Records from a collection
#####

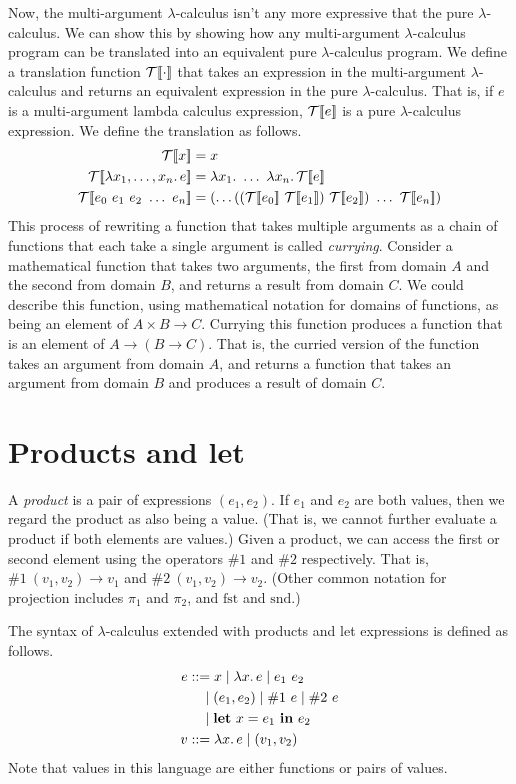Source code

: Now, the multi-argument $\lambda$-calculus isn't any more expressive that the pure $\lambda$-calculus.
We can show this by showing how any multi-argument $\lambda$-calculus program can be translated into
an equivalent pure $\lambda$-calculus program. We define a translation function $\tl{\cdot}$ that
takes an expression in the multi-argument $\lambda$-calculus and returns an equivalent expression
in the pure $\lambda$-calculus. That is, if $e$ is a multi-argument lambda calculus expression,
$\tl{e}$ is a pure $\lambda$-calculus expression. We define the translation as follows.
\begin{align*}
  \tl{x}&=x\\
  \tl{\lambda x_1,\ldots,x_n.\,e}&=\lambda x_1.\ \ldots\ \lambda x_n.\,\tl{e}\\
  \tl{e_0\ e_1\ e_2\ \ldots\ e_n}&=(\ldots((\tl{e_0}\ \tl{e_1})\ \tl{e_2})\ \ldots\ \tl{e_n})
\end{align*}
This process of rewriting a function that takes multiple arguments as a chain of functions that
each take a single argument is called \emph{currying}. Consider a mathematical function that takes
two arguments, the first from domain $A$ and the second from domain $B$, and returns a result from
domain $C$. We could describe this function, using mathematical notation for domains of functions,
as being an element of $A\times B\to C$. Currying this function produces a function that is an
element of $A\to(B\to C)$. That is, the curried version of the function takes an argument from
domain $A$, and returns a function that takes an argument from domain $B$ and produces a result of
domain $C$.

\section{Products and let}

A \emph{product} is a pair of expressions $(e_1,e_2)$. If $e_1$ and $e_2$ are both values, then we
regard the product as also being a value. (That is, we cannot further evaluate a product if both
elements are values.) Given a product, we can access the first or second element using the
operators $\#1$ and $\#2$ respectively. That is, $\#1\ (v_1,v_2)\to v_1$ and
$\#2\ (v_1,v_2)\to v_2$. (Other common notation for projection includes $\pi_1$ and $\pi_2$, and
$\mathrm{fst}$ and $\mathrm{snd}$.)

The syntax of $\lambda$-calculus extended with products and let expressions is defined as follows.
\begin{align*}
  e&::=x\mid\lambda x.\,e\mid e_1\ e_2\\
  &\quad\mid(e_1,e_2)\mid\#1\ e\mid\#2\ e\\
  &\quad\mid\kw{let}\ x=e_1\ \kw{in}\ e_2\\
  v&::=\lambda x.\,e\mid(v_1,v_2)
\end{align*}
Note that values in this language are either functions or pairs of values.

#####

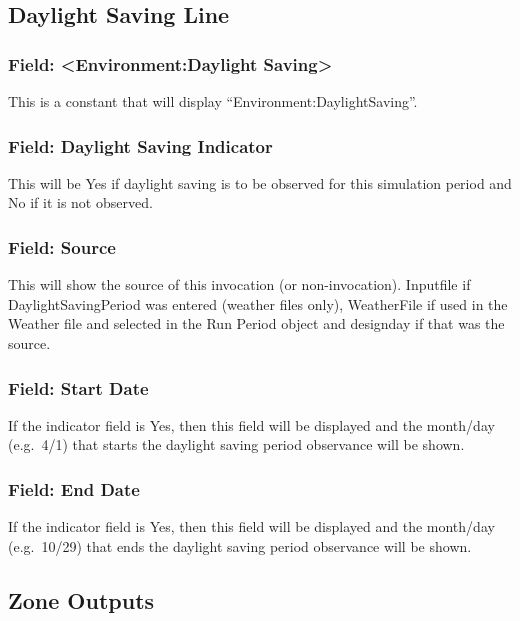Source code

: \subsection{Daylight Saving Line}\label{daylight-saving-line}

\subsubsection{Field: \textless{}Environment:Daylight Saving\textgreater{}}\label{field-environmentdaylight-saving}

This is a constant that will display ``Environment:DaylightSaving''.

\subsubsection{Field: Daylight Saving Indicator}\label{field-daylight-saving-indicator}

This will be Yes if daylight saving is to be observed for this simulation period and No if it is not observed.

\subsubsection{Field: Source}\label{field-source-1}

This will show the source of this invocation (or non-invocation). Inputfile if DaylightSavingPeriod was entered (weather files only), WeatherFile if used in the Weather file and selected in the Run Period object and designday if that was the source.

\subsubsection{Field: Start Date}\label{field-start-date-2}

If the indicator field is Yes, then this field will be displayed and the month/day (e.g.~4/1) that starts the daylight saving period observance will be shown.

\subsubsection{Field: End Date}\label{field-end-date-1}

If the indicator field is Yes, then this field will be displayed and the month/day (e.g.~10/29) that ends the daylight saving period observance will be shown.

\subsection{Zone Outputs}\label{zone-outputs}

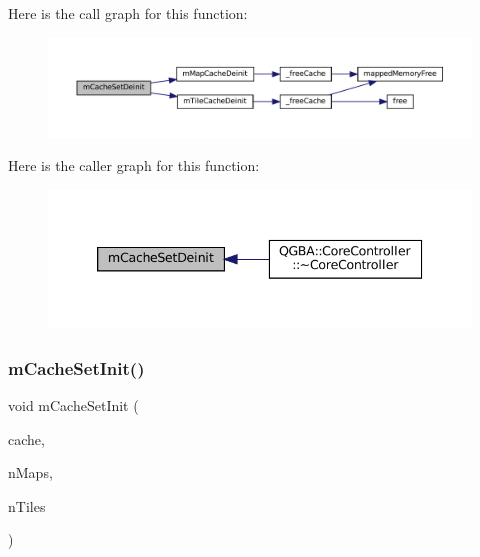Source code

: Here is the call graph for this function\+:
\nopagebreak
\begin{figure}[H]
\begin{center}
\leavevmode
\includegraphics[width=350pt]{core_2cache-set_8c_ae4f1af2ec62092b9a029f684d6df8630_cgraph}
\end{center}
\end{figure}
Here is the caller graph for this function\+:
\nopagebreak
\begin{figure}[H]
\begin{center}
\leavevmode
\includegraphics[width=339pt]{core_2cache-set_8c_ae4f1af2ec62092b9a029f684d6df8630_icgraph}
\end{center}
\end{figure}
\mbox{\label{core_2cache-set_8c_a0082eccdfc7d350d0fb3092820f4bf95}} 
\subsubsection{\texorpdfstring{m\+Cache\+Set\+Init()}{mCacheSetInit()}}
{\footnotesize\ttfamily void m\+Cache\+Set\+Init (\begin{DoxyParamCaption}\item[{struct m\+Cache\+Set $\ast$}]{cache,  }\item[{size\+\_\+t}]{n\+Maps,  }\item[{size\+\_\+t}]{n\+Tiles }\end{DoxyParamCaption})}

#####

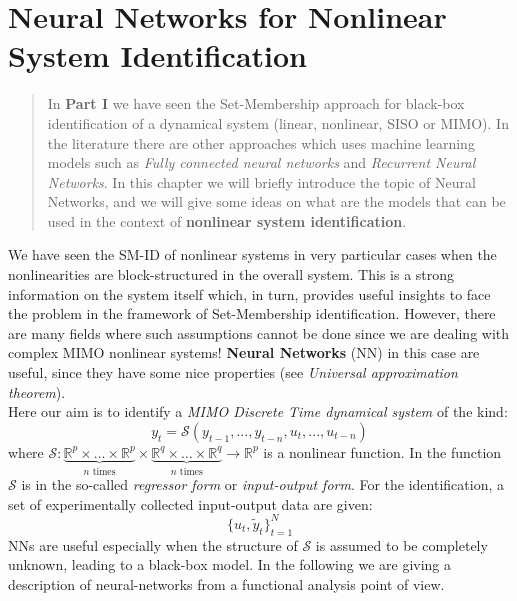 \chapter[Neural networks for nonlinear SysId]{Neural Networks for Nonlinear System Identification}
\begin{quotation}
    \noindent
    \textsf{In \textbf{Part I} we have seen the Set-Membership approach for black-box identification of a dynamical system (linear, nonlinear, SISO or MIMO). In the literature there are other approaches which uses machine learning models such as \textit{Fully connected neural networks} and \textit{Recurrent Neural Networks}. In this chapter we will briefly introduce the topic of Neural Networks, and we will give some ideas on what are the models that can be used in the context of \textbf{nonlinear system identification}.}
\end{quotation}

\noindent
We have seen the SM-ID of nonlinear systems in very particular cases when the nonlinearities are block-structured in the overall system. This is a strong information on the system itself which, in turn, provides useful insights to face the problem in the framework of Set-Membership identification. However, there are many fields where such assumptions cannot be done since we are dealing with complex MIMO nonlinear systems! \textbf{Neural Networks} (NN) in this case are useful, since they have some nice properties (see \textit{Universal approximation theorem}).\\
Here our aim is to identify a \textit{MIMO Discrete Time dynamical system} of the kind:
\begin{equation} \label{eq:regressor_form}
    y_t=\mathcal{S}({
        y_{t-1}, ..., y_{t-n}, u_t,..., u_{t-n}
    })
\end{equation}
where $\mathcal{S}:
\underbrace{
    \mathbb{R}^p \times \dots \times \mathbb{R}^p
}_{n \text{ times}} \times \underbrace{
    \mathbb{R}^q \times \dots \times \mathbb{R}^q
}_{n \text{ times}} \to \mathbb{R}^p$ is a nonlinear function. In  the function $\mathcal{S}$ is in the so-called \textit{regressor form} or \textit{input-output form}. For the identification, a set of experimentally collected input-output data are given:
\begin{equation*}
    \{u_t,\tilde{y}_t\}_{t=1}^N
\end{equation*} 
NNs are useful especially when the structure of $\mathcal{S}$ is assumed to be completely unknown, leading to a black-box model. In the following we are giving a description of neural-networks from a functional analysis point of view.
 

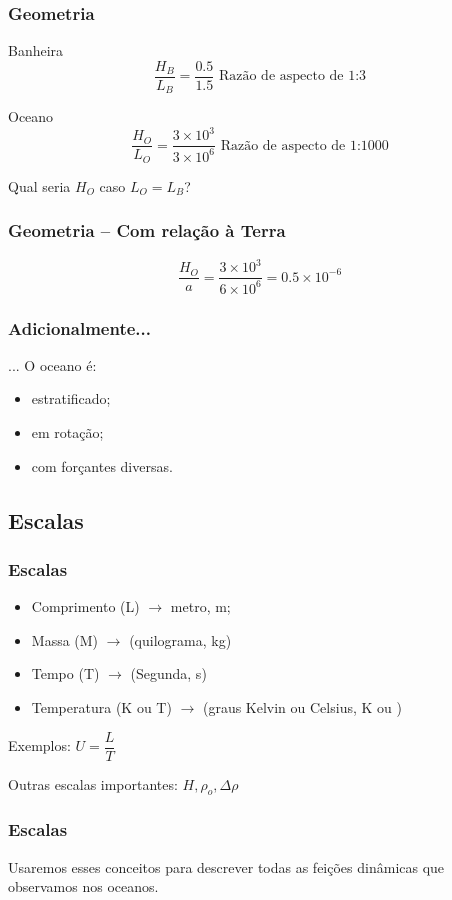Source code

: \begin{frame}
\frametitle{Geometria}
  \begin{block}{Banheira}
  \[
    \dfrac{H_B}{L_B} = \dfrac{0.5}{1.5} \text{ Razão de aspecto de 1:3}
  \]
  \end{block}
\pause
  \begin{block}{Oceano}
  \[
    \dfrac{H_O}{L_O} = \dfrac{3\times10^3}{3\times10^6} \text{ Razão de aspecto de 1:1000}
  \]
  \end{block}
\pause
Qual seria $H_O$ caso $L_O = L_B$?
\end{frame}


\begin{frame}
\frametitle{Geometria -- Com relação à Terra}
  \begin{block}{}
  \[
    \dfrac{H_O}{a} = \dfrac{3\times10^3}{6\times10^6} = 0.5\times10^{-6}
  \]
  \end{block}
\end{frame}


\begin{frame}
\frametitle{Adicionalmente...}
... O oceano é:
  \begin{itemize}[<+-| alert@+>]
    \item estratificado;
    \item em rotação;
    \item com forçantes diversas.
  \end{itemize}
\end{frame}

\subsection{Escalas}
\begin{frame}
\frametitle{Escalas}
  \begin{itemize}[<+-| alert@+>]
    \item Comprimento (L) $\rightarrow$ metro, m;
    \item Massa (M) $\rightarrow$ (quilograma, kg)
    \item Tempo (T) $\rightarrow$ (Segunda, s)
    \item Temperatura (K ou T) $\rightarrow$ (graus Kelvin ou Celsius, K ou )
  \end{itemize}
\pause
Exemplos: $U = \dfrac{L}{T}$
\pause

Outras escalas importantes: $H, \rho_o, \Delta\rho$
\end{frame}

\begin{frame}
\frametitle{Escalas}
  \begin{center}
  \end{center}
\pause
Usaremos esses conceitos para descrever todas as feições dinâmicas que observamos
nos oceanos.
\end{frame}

#####

Of the entries above, transcribe exactly those lines that fall between the line containing "regard the product" and the line containing "Note that values", together with those two lines.

regard the product as also being a value. (That is, we cannot further evaluate a product if both
elements are values.) Given a product, we can access the first or second element using the
operators $\#1$ and $\#2$ respectively. That is, $\#1\ (v_1,v_2)\to v_1$ and
$\#2\ (v_1,v_2)\to v_2$. (Other common notation for projection includes $\pi_1$ and $\pi_2$, and
$\mathrm{fst}$ and $\mathrm{snd}$.)

The syntax of $\lambda$-calculus extended with products and let expressions is defined as follows.
\begin{align*}
  e&::=x\mid\lambda x.\,e\mid e_1\ e_2\\
  &\quad\mid(e_1,e_2)\mid\#1\ e\mid\#2\ e\\
  &\quad\mid\kw{let}\ x=e_1\ \kw{in}\ e_2\\
  v&::=\lambda x.\,e\mid(v_1,v_2)
\end{align*}
Note that values in this language are either functions or pairs of values.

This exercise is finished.